Ssssssweet Car-o-line, but those platters ate up half my face.


Her apology came under the title The Geography of Bliss.  Written by Eric Weiner, an NPR foreign correspondent, the book is one of those conceit-driven nonfiction tomes that is easily packaged and promoted for sale to customers who "actually only came in for one of those Gingerbread lattes."  Despite its being a conceit-driven nonfiction tome that is easily packaged and promoted, I'm enjoying it quite a bit. Never let it be said I'm anything less than easy.

The premise is that Weiner, an avowed curmudgeon, travels the world and tries to find where happiness lives--basically, he explores a variety of countries and attempts to determine who on the planet is happiest and why.

Okay, timeout.

1)  Weiner never comes across as the grouch he claims to be; in fact, I'd go so far as to assert that he rather likes traveling around the world, talking to people.  While he may be a man who feels down sometimes, who tends towards negativity on occasion, he's no Sith.  Thus, the conceit of the book ("life-hating writer travels the globe and maps joy") feels manufactured;

2)  Hello?  What is happiness?  I'd argue that since it's his book, Weiner can define the concept however he wants, but, repeatedly, he finds the idea of happiness so relative, so individual, so unquantifiable, that he can't even set down a baseline from which to work.  As a result, the book is more about exploring what passes for happiness in various regions than discovering who wins the gold in the Happiness Olympics, and so I need to take a moment to holler, "Listen, Gomer, if you're going to take my sister's money for this book, you sure as hell better pony up with a concrete answer by the time I'm done reading.  If you don't end with a firm conclusion like 'Incontrovertible happiness is to be found in Nasinu, Fiji,' I'm going poke out the eyeballs of Amazon.com with a pair of really long chopsticks";

3)  Despite the basics of the book being contrived and slippery, it's an interesting read, and not only because Weiner gets really stoned in Amsterdam.  There's also the fact that Bhutan, as a nation, has a GDH (Gross Domestic Happiness) quotient, as declared by the king--and, frankly, the very fact that a king can declare such a thing ups Jocelyn's Cheer Meter Reading to the level of WOW!.  Here and there, when the author is particularly sardonic, my Meter Readings have even escalated to Slam, Bam, Thank You, Ya Big Weiner

So gracias for this book, Dear Sister.  It's the perfect end-of-semester read:  I can attack it in chunks; it makes me smile; it is intelligent without taxing my toasted brain overmuch; and if you ever come at me with a pair of ballet flats again, I can throw this paperback volume at you, and I will aim for your head.

Should I have piqued your interest (or perhaps I've piqued your pique), and you find your own Cheer Meter Readings plummeting because you don't have Weiner's book nearby, here is a taste of one of the early sections, during which our intrepid explorer spends time in the Netherlands (learning to say "I'll have seconds on the hash brownies, please" in Dutch).  At one point, he visits a Happiness Science Center, which, at first, I thought was the official name for Wavy Gravy's LSD lab, but, as it turns out, the Happiness Center is a place where people who call themselves real scientists try to figure out the variables of an upbeat state of mind. 

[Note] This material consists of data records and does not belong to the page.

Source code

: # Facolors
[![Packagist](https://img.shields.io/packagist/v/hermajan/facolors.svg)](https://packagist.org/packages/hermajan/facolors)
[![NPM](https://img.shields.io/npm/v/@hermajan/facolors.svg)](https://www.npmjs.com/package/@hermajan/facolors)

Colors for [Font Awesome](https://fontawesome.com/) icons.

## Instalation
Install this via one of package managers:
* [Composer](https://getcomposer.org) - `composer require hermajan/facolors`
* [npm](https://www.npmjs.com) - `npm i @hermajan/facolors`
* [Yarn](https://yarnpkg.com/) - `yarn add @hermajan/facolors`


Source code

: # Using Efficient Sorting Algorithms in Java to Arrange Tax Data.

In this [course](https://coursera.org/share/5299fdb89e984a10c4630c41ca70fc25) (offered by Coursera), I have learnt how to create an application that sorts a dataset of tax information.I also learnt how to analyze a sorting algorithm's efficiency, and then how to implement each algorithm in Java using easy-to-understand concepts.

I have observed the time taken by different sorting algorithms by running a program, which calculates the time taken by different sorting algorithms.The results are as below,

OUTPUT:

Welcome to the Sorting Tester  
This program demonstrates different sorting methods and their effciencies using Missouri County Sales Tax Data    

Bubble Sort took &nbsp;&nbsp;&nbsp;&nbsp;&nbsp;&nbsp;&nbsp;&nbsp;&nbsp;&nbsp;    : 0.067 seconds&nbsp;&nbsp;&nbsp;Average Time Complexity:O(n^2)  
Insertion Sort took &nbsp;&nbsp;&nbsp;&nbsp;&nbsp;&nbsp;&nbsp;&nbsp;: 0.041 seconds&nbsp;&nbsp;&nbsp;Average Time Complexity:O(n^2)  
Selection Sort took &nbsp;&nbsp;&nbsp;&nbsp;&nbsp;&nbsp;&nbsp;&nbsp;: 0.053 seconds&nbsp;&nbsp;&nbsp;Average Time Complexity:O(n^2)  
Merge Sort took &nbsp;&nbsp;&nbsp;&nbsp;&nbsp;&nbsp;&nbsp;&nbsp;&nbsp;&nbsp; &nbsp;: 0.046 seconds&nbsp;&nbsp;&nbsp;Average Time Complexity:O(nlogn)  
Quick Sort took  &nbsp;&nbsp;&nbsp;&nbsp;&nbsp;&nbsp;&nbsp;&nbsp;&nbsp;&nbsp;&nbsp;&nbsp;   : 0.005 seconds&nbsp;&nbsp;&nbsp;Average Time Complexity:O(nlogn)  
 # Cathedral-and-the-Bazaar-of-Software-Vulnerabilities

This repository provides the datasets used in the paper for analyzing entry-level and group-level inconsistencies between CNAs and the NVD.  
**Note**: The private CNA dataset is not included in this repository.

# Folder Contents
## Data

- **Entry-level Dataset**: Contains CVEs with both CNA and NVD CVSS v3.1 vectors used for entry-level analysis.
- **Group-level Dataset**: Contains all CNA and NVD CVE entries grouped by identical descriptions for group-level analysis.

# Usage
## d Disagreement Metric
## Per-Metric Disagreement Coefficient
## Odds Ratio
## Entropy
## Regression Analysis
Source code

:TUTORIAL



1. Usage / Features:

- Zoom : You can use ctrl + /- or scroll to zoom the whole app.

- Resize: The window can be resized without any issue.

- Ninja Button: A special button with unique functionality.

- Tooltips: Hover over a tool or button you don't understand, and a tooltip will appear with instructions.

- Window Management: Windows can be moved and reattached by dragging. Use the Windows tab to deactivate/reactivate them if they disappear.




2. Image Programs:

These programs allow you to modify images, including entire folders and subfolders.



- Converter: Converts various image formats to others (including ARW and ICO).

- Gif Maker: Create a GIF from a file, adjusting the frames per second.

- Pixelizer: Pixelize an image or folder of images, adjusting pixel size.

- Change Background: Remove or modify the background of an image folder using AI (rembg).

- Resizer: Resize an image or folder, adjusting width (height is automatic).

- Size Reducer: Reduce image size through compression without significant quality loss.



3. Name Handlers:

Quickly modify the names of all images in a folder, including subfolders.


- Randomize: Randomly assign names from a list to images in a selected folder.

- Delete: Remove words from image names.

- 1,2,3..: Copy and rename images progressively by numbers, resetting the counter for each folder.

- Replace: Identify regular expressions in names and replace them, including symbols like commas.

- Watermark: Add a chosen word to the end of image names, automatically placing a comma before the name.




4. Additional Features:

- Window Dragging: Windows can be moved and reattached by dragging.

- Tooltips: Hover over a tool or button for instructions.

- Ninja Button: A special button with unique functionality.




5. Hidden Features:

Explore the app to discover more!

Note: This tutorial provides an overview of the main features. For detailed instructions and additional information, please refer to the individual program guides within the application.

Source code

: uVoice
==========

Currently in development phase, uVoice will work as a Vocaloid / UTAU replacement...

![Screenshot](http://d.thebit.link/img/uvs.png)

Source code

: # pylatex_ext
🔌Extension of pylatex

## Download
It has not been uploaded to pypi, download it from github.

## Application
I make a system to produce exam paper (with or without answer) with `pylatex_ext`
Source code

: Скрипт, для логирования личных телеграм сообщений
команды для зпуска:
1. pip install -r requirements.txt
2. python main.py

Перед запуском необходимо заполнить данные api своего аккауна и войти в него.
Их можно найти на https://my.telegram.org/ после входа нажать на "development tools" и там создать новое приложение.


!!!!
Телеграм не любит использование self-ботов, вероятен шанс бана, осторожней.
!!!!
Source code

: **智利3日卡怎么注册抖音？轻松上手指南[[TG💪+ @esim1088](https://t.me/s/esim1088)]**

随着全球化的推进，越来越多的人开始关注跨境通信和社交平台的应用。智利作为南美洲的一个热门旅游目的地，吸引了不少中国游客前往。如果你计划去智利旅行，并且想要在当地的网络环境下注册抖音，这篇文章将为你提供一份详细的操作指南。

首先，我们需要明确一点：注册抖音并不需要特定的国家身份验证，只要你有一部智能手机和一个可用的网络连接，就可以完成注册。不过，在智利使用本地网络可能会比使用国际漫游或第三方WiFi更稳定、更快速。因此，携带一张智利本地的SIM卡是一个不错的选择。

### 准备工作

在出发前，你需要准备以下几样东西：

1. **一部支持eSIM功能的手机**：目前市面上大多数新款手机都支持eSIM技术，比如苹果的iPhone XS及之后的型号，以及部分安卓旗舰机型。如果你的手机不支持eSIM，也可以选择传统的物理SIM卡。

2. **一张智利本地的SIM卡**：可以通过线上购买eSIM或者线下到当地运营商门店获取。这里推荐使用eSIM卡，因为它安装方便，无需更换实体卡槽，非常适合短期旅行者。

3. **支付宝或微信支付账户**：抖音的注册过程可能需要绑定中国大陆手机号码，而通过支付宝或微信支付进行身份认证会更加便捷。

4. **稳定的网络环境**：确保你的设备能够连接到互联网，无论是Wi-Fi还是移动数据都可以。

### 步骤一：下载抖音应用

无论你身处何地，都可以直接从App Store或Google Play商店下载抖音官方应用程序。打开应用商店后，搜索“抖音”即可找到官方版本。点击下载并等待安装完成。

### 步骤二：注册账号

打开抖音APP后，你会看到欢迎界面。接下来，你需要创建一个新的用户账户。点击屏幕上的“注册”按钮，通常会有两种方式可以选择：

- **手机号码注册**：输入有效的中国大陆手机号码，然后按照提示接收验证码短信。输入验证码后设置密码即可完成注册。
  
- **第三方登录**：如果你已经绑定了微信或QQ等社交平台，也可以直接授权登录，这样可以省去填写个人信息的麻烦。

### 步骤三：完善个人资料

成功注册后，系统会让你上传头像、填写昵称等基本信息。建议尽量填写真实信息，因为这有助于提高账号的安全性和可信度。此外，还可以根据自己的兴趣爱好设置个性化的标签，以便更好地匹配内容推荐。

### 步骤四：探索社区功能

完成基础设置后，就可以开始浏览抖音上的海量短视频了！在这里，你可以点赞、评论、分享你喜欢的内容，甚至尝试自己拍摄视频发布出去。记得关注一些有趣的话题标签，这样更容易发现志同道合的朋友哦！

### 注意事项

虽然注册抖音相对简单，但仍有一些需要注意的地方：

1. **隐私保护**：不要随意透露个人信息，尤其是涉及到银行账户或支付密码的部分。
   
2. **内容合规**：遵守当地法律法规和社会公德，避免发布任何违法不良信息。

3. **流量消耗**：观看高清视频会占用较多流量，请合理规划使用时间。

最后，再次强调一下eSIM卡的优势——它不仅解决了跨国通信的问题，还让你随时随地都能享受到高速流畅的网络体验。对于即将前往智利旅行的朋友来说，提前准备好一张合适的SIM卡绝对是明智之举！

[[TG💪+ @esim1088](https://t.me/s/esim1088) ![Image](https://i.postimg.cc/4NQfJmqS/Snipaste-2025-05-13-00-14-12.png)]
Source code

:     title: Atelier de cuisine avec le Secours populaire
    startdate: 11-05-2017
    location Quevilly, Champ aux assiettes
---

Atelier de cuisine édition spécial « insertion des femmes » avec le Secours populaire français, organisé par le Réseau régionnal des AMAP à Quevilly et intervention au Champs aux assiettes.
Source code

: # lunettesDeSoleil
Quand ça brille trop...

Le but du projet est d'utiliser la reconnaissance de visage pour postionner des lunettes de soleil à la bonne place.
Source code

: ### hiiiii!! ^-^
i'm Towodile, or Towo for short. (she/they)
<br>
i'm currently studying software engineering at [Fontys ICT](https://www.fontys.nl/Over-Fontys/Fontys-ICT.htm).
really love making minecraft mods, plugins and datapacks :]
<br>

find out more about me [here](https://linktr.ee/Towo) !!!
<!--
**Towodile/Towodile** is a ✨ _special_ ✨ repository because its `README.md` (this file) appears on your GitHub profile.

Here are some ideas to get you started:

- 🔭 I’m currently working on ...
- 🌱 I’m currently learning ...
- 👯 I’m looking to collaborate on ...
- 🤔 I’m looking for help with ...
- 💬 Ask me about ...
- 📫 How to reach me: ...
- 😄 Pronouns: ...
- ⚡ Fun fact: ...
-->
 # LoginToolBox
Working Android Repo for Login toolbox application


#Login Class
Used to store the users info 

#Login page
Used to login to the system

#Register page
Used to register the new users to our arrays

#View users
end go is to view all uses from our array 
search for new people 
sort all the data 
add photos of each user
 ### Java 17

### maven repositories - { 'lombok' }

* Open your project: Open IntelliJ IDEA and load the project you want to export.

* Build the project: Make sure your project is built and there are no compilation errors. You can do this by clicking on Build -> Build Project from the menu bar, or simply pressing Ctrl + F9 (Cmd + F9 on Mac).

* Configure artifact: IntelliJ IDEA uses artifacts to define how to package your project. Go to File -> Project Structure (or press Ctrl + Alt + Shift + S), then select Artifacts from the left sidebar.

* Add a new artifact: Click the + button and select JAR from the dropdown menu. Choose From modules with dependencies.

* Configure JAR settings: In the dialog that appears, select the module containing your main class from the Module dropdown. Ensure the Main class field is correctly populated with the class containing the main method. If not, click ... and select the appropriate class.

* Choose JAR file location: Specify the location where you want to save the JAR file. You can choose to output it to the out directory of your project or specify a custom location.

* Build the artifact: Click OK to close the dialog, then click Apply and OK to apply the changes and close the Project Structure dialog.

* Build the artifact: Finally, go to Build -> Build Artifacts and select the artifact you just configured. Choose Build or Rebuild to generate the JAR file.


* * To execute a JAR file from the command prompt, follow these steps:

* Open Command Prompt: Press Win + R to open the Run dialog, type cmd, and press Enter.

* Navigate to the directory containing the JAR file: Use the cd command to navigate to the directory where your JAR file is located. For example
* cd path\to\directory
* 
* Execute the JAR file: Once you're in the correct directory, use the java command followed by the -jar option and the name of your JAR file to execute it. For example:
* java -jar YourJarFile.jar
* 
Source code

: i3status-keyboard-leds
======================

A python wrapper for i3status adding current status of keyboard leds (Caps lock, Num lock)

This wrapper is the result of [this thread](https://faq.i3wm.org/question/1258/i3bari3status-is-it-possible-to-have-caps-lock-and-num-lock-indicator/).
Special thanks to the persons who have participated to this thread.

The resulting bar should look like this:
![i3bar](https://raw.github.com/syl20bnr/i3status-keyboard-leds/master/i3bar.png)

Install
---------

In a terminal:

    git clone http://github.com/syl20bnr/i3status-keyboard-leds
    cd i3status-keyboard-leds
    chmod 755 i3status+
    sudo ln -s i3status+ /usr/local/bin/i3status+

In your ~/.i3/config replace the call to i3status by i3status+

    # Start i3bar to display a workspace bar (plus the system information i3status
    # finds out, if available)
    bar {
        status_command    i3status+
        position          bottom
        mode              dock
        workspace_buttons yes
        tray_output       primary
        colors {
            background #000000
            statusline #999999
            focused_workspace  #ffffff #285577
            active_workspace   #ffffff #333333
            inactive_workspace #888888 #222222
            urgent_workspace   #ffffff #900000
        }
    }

Heading the lab is researcher Ruut Veenhoven (like I don't want to have another kid, just so I can use that name), who has a compiled a database of findings (which Weiner characterizes as "alternately obvious and counterintuitive").  So take the test, Gentle Reader.  According to one Dutch guy with an awesome name, are you happier than most?

Veenhoven has found that:
  • Extroverts are happier than introverts  
  • optimists are happier than pessimists  
  • married people are happier than singles  
  • ...though people with children are no happier than childless couples  
  • Republicans are happier than Democrats  
  • people who attend religious services are happier than those who do not  
  • people with college degrees are happier than those without (at the very least, they are more smug)
  • ...though people with advanced degrees are less happy than those with just a BA
  • people with an active sex life are happier than those without
  • women and men are equally happy
  • ...though women have a wider emotional range
  • having an affair will make you happy but will not compensate for the massive loss of happiness that you will incur when your spouse finds out and leaves you  
  • people are least happy when they're commuting to work  
  • busy people are happier than those with too little to do
  • wealthy people are happier than poor ones, but only slightly
According to this list, I'm about 3/7ths happy, which is odd because I really am feeling more 6/7ths-ish today.  Perhaps if I align myself with the values of Newt Gingrich, John Ensign, Mark Sanford, Jeff Miller, Ed Schrock, Strom Thurmond, Randall Terry, Dr. Laura Schlessinger, Joe Scarborough, Jimmy Swaggart and--oh, fer Christ, do you really want me to type them all out?  It promises to take weeks--I could become an affair-having Republican and increase my happiness fraction. Provided I manage to hide my infidelity from my spouse (Groom:  stop reading two sentences ago, please), my happiness levels should soar.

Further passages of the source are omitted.